1. ¹Department of Pathology, Cancer Research Institute, Seoul National University College of Medicine, Seoul, Korea
2. ²Department of Pathology, Kyung Hee University College of Medicine, Seoul, Korea
3. ³Department of Surgery, Keck School of Medicine, Norris Comprehensive Cancer Center, University of Southern California, Los Angeles, CA, USA
4. ⁴Department of Biochemistry and Molecular Biology, Keck School of Medicine, Norris Comprehensive Cancer Center, University of Southern California, Los Angeles, CA, USA

Correspondence: Professor GH Kang, MD, Department of Pathology, Seoul National University College of Medicine and Cancer Research Institute, 28 Yongon-dong, Chongno-gu, Seoul 110-744, Korea. E-mail: ghkang@snu.ac.kr

Received 30 May 2007; Revised 31 October 2007; Accepted 1 November 2007; Published online 24 December 2007.

Abstract

Transcriptional silencing by CpG island hypermethylation is a potential mechanism for the inactivation of tumor-related genes. Virtually, all types of human cancers show CpG island hypermethylation, and gastric carcinoma (GC) is one of the tumors with a high frequency of aberrant CpG island hypermethylation. In this study, we prescreened DNA methylation of 170 CpG island loci in a training set of 8 paired GC and GC-associated non-neoplastic mucosae (GCN) using MethyLight technology and selected 27 DNA methylation markers showing higher methylation frequency or level in GC than in GCN. These markers were then analyzed in a tester set of 25 paired GC and GCN and 27 chronic gastritis (CG) from non-cancer patients to generate their DNA methylation profiles.

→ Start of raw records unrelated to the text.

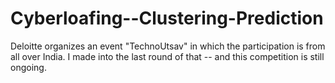 # Cyberloafing--Clustering-Prediction
Deloitte organizes an event "TechnoUtsav" in which the participation is from all over India. I made into the last round of that -- and this competition is still ongoing. 
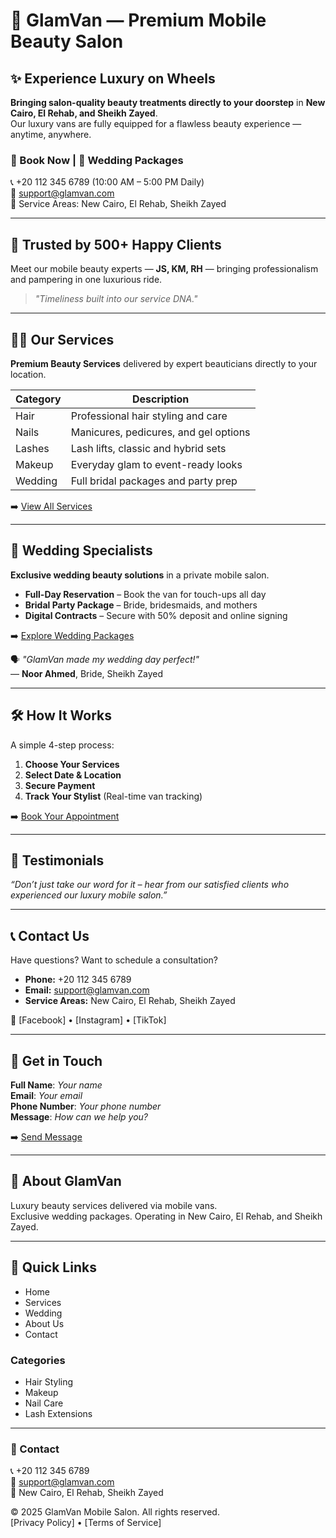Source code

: # 💄 GlamVan — Premium Mobile Beauty Salon

## ✨ Experience Luxury on Wheels  
**Bringing salon-quality beauty treatments directly to your doorstep** in **New Cairo, El Rehab, and Sheikh Zayed**.  
Our luxury vans are fully equipped for a flawless beauty experience — anytime, anywhere.

### 💅 Book Now | 👰 Wedding Packages  
📞 +20 112 345 6789 (10:00 AM – 5:00 PM Daily)  
📧 support@glamvan.com  
📍 Service Areas: New Cairo, El Rehab, Sheikh Zayed

---

## 👑 Trusted by 500+ Happy Clients

Meet our mobile beauty experts — **JS, KM, RH** — bringing professionalism and pampering in one luxurious ride.

> _"Timeliness built into our service DNA."_

---

## 💇‍♀️ Our Services  
**Premium Beauty Services** delivered by expert beauticians directly to your location.

| Category  | Description                          |
|-----------|---------------------------------------|
| Hair      | Professional hair styling and care    |
| Nails     | Manicures, pedicures, and gel options |
| Lashes    | Lash lifts, classic and hybrid sets   |
| Makeup    | Everyday glam to event-ready looks    |
| Wedding   | Full bridal packages and party prep   |

➡️ [View All Services](#)

---

## 💍 Wedding Specialists  
**Exclusive wedding beauty solutions** in a private mobile salon.

- **Full-Day Reservation** – Book the van for touch-ups all day  
- **Bridal Party Package** – Bride, bridesmaids, and mothers  
- **Digital Contracts** – Secure with 50% deposit and online signing

➡️ [Explore Wedding Packages](#)

🗣 _"GlamVan made my wedding day perfect!"_  
— **Noor Ahmed**, Bride, Sheikh Zayed

---

## 🛠️ How It Works  
A simple 4-step process:

1. **Choose Your Services**  
2. **Select Date & Location**  
3. **Secure Payment**  
4. **Track Your Stylist** (Real-time van tracking)

➡️ [Book Your Appointment](#)

---

## 💬 Testimonials  
_“Don’t just take our word for it – hear from our satisfied clients who experienced our luxury mobile salon.”_

---

## 📞 Contact Us  
Have questions? Want to schedule a consultation?

- **Phone:** +20 112 345 6789  
- **Email:** support@glamvan.com  
- **Service Areas:** New Cairo, El Rehab, Sheikh Zayed  

📱 [Facebook] • [Instagram] • [TikTok]

---

## 📝 Get in Touch

**Full Name**: _Your name_  
**Email**: _Your email_  
**Phone Number**: _Your phone number_  
**Message**: _How can we help you?_  

➡️ [Send Message](#)

---

## 🚐 About GlamVan  
Luxury beauty services delivered via mobile vans.  
Exclusive wedding packages. Operating in New Cairo, El Rehab, and Sheikh Zayed.

---

## 🔗 Quick Links  
- Home  
- Services  
- Wedding  
- About Us  
- Contact

### Categories
- Hair Styling  
- Makeup  
- Nail Care  
- Lash Extensions

---

### 📍 Contact  
📞 +20 112 345 6789  
📧 support@glamvan.com  
📍 New Cairo, El Rehab, Sheikh Zayed  

© 2025 GlamVan Mobile Salon. All rights reserved.  
[Privacy Policy] • [Terms of Service]
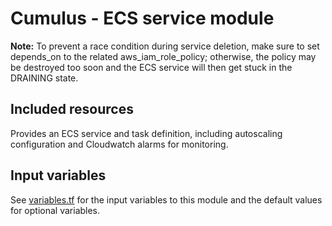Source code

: # Cumulus - ECS service module

**Note:** To prevent a race condition during service deletion, make sure to set
depends_on to the related aws_iam_role_policy; otherwise, the policy may be
destroyed too soon and the ECS service will then get stuck in the DRAINING
state.

## Included resources

Provides an ECS service and task definition, including autoscaling configuration and Cloudwatch alarms for monitoring.

## Input variables

See [variables.tf](./variables.tf) for the input variables to this module and the default values for optional variables.
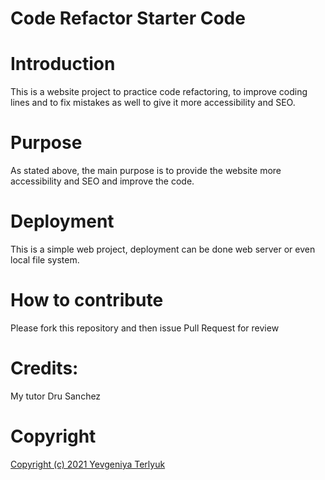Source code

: # Code Refactor Starter Code


# Introduction
This is a website project to practice code refactoring, to improve coding lines and to fix mistakes as well to give it more accessibility and SEO.

# Purpose
As stated above, the main purpose is to provide the website more accessibility and SEO and improve the code.

# Deployment
This is a simple web project, deployment can be done web server or even local file system.

# How to contribute
Please fork this repository and then issue Pull Request for review

# Credits:
My tutor Dru Sanchez

# Copyright
[Copyright (c) 2021 Yevgeniya Terlyuk]()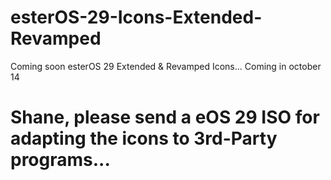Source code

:# esterOS-29-Icons-Extended-Revamped
Coming soon esterOS 29 Extended &amp; Revamped Icons... Coming in october 14

# Shane, please send a eOS 29 ISO for adapting the icons to 3rd-Party programs...
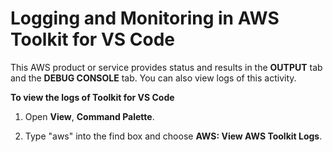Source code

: # Logging and Monitoring in AWS Toolkit for VS Code<a name="logging-and-monitoring"></a>

This AWS product or service provides status and results in the **OUTPUT** tab and the **DEBUG CONSOLE** tab\. You can also view logs of this activity\.

**To view the logs of Toolkit for VS Code**

1. Open **View**, **Command Palette**\.

1. Type "aws" into the find box and choose **AWS: View AWS Toolkit Logs**\.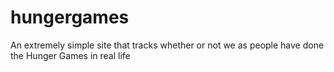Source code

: # hungergames
An extremely simple site that tracks whether or not we as people have done the Hunger Games in real life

We identified 17 novel methylation markers in GC, including SFRP4, SEZ6L, TWIST1, BCL2, KL, TERT, SCGB3A1, IGF2, GRIN2B, SFRP5, DLEC1, HOXA1, CYP1B1, SMAD9, MT1G, NR3C1, and HOXA10. Of the 27 selected CpG island loci, 23 were methylated in GC, GCN, and CG and the remainder four loci (DLEC1, CHFR, CYP1B1, and NR3C1) were only methylated in GC. We found that the number of methylated loci was significantly higher in GC than in GCN or CG and that Helicobacter pylori infection was strongly associated with aberrant CpG island hypermethylation in CG. Hypermethylation was more prevalent in Epstein–Barr virus (EBV)-positive GC than in EBV-negative GC and in diffuse-type GC than in intestinal-type GC. Through our large-scale screening of 170 CpG island loci, we found 17 new DNA methylation markers of GC, which may serve as useful markers that may identify a distinct subset of GC.